WORK ORDER> Print each entry again exactly as written, and keep the pictures out.

^^^^^^^^^^^^^^^^

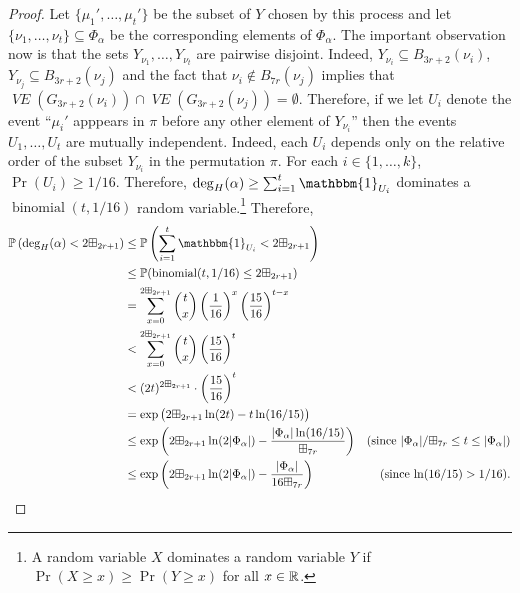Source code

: \documentclass{patmorin}
\newcommand{\vol}[1]{\boxplus_{#1}}
\DeclareMathOperator{\binomial}{binomial}
\DeclareMathOperator{\VE}{\mathit{VE}}
\begin{document}
\begin{proof}
  Let $\{\mu_1',\ldots,\mu_t'\}$ be the subset of $Y$ chosen by this process and let $\{\nu_1,\ldots,\nu_t\}\subseteq\Phi_\alpha$ be the corresponding elements of $\Phi_\alpha$.  The important observation now is that the sets $Y_{\nu_1},\ldots,Y_{\nu_t}$ are pairwise disjoint.  Indeed, $Y_{\nu_i}\subseteq B_{3r+2}(\nu_i)$, $Y_{\nu_j}\subseteq B_{3r+2}(\nu_j)$ and the fact that $\nu_i\not\in B_{7r}(\nu_j)$ implies that $\VE(G_{3r+2}(\nu_i))\cap \VE(G_{3r+2}(\nu_j))=\emptyset$.  Therefore, if we let $U_i$ denote the event ``$\mu_i'$ apppears in $\pi$ before any other element of $Y_{\nu_i}$'' then the events $U_1,\ldots,U_t$ are mutually independent.  Indeed, each $U_i$ depends only on the relative order of the subset $Y_{\nu_i}$ in the permutation $\pi$.  For each $i\in\{1,\ldots,k\}$, $\Pr(U_i)\ge 1/16$.  Therefore, $\deg_H(\alpha)\ge \sum_{i=1}^t \mathbbm{1}_{U_i}$ dominates a $\binomial(t,1/16)$ random variable.\footnote{A random variable $X$ dominates a random variable $Y$ if $\Pr(X\ge x)\ge \Pr(Y\ge x)$ for all $x\in\mathbb{R}$.}  Therefore,
  \begin{align}
    \Pr\left(\deg_H(\alpha)< 2\vol{2r+1}\right)
    & \le \Pr\left(\sum_{i=1}^t \mathbbm{1}_{U_i} < 2\vol{2r+1}\right) \notag \\
    & \le \Pr(\binomial(t,1/16)\le 2\vol{2r+1}) \notag \\
    & = \sum_{x=0}^{2\vol{2r+1}} \binom{t}{x}\left(\frac{1}{16}\right)^x\left(\frac{15}{16}\right)^{t-x} \notag \\
    & < \sum_{x=0}^{2\vol{2r+1}} \binom{t}{x}\left(\frac{15}{16}\right)^{t} \notag \\
    & < (2t)^{2\vol{2r+1}}\cdot\left(\frac{15}{16}\right)^{t} \notag \\
    & = \exp\big({2\vol{2r+1}}\ln(2t)-t\ln(16/15)\big) \notag \\
    & \le \exp\left({2\vol{2r+1}}\ln(2|\Phi_\alpha|)-\frac{|\Phi_\alpha|\ln(16/15)}{\vol{7r}}\right)
      & \text{(since $|\Phi_\alpha|/\vol{7r} \le t \le |\Phi_\alpha|$)} \notag \\
    & \le \exp\left({2\vol{2r+1}}\ln(2|\Phi_\alpha|)-\frac{|\Phi_\alpha|}{16\vol{7r}}\right)
      & \text{(since $\ln(16/15) > 1/16$).}
       \label{probability}
  \end{align}



\end{proof}
\end{document}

^^^^^^^^^^^^^^^^

ANSWER TO THE EXERCISE>
Source code

: \documentclass{patmorin}
\newcommand{\vol}[1]{\boxplus_{#1}}
\DeclareMathOperator{\binomial}{binomial}
\DeclareMathOperator{\VE}{\mathit{VE}}
\begin{document}
\begin{proof}
  Let $\{\mu_1',\ldots,\mu_t'\}$ be the subset of $Y$ chosen by this process and let $\{\nu_1,\ldots,\nu_t\}\subseteq\Phi_\alpha$ be the corresponding elements of $\Phi_\alpha$.  The important observation now is that the sets $Y_{\nu_1},\ldots,Y_{\nu_t}$ are pairwise disjoint.  Indeed, $Y_{\nu_i}\subseteq B_{3r+2}(\nu_i)$, $Y_{\nu_j}\subseteq B_{3r+2}(\nu_j)$ and the fact that $\nu_i\not\in B_{7r}(\nu_j)$ implies that $\VE(G_{3r+2}(\nu_i))\cap \VE(G_{3r+2}(\nu_j))=\emptyset$.  Therefore, if we let $U_i$ denote the event ``$\mu_i'$ apppears in $\pi$ before any other element of $Y_{\nu_i}$'' then the events $U_1,\ldots,U_t$ are mutually independent.  Indeed, each $U_i$ depends only on the relative order of the subset $Y_{\nu_i}$ in the permutation $\pi$.  For each $i\in\{1,\ldots,k\}$, $\Pr(U_i)\ge 1/16$.  Therefore, $\deg_H(\alpha)\ge \sum_{i=1}^t \mathbbm{1}_{U_i}$ dominates a $\binomial(t,1/16)$ random variable.\footnote{A random variable $X$ dominates a random variable $Y$ if $\Pr(X\ge x)\ge \Pr(Y\ge x)$ for all $x\in\mathbb{R}$.}  Therefore,
  \begin{align}
    \Pr\left(\deg_H(\alpha)< 2\vol{2r+1}\right)
    & \le \Pr\left(\sum_{i=1}^t \mathbbm{1}_{U_i} < 2\vol{2r+1}\right) \notag \\
    & \le \Pr(\binomial(t,1/16)\le 2\vol{2r+1}) \notag \\
    & = \sum_{x=0}^{2\vol{2r+1}} \binom{t}{x}\left(\frac{1}{16}\right)^x\left(\frac{15}{16}\right)^{t-x} \notag \\
    & < \sum_{x=0}^{2\vol{2r+1}} \binom{t}{x}\left(\frac{15}{16}\right)^{t} \notag \\
    & < (2t)^{2\vol{2r+1}}\cdot\left(\frac{15}{16}\right)^{t} \notag \\
    & = \exp\big({2\vol{2r+1}}\ln(2t)-t\ln(16/15)\big) \notag \\
    & \le \exp\left({2\vol{2r+1}}\ln(2|\Phi_\alpha|)-\frac{|\Phi_\alpha|\ln(16/15)}{\vol{7r}}\right)
      & \text{(since $|\Phi_\alpha|/\vol{7r} \le t \le |\Phi_\alpha|$)} \notag \\
    & \le \exp\left({2\vol{2r+1}}\ln(2|\Phi_\alpha|)-\frac{|\Phi_\alpha|}{16\vol{7r}}\right)
      & \text{(since $\ln(16/15) > 1/16$).}
       \label{probability}
  \end{align}



\end{proof}
\end{document}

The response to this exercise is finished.